There was little that was original in the political thought of Cicero. His chief work was to transmit Greek ideas to Roman thought, but in this process a distinct change of emphasis took place. The Stoic cosmopolitanism, which among the Greeks reflected the decadence of their political importance, became at Rome the theory of an actual world-empire and represented a proud self-consciousness of an historical mission.
Cicero made the law of nature the basis for a system of law consciously framed to be of world-wide application. All men, possessing equal rights, were destined by nature to be ruled by universal principles. Hence a satisfactory basis for the empire was established, the Roman power seeming providentially destined to carry out the work of divine reason.
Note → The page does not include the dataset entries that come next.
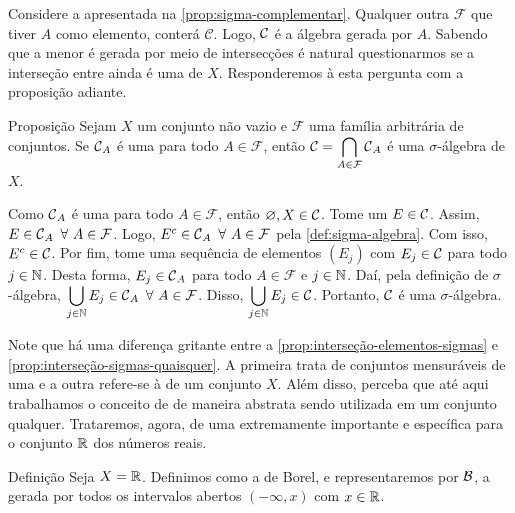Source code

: Considere a \sigal apresentada na \ref{prop:sigma-complementar}. 
Qualquer outra \sigal $\mathcal{F}$ que tiver $A$ como elemento, conterá $\mathcal{C}$.
Logo, $\operatorname{\mathcal{C}}$ é a álgebra gerada por $A$.
Sabendo que a menor \sigal é gerada por meio de intersecções é natural questionarmos se a interseção entre \sigals ainda é uma \sigal de $X$.
Responderemos à esta pergunta com a proposição adiante.
\vspace{-0.1cm}
\begin{env}{Proposição}
\label{prop:interseção-sigmas-quaisquer}
    Sejam $X$ um conjunto não vazio e $\mathcal{F}$ uma família arbitrária de conjuntos.
    Se $\operatorname{\mathcal{C}}_A$ é uma \sigal para todo $A \in \mathcal{F}$, então
    $
    \displaystyle \operatorname{\mathcal{C}} = \bigcap_{A \in \mathcal{F}} \operatorname{\mathcal{C}}_A$ é uma $\sigma$-álgebra de $X$. 
\end{env}
\begin{prova}
    Como $\operatorname{\mathcal{C}}_A$ é uma \sigal para todo $A \in \mathcal{F}$, então 
    $\varnothing, X \in \operatorname{\mathcal{C}}$.
    Tome um $E \in \operatorname{\mathcal{C}}$. 
    Assim, $E \in \operatorname{\mathcal{C}}_A\ \forall\  A \in \mathcal{F}$.
    Logo, $E^c \in \operatorname{\mathcal{C}}_A\ \forall\  A \in \mathcal{F}$ pela \ref{def:sigma-algebra}.
    Com isso, $E^c \in \operatorname{\mathcal{C}}$.
    Por fim, tome uma sequência de elementos $(E_j)$ com $E_j \in \operatorname{\mathcal{C}}$ para todo $j \in \operatorname{\mathbb{N}}$.
    Desta forma, $E_j \in \operatorname{\mathcal{C}}_A$ para todo $A \in \mathcal{F}$ e $j \in \operatorname{\mathbb{N}}$.
    Daí, pela definição de $\sigma$-álgebra, 
    $\displaystyle\bigcup_{j \in \operatorname{\mathbb{N}}} E_j \in \operatorname{\mathcal{C}}_A \ \forall\ A \in \mathcal{F}$.
    Disso, $\displaystyle \bigcup_{j \in \operatorname{\mathbb{N}}} E_j \in \operatorname{\mathcal{C}}$.
    Portanto, $\operatorname{\mathcal{C}}$ é uma $\sigma$-álgebra.
\end{prova}


Note que há uma diferença gritante entre a \ref{prop:interseção-elementos-sigmas} e \ref{prop:interseção-sigmas-quaisquer}.
A primeira trata de conjuntos mensuráveis de uma \sigal e a outra refere-se à \sigals de um conjunto $X$.
Além disso, perceba que até aqui trabalhamos o conceito de \sigal de maneira abstrata sendo utilizada em um conjunto qualquer. 
Trataremos, agora, de uma \sigal extremamente importante e específica para o conjunto $\mathbb{R}$ dos números reais.

\begin{env}{Definição}
\label{def:algebra-borel}
    Seja $X = \mathbb{R}$. Definimos como a \sigal de Borel, e representaremos por $\operatorname{\mathcal{B}}$, a \sigal gerada por todos os intervalos abertos $(-\infty,x)$ com $ x  \in \mathbb{R}$. 
    \vspace{-0.2cm}
\end{env}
Although Cicero’s writings exerted only a mild influence upon the politics of his day, when factional strife was bitter and patriotism was declining, his ideas of justice and natural law sank deeply into Roman legal thought and profoundly influenced the later imperial jurists and the early Christian writers. And his idea of world unity and of universal law and authority remained the central principle of political thought throughout the whole medieval period.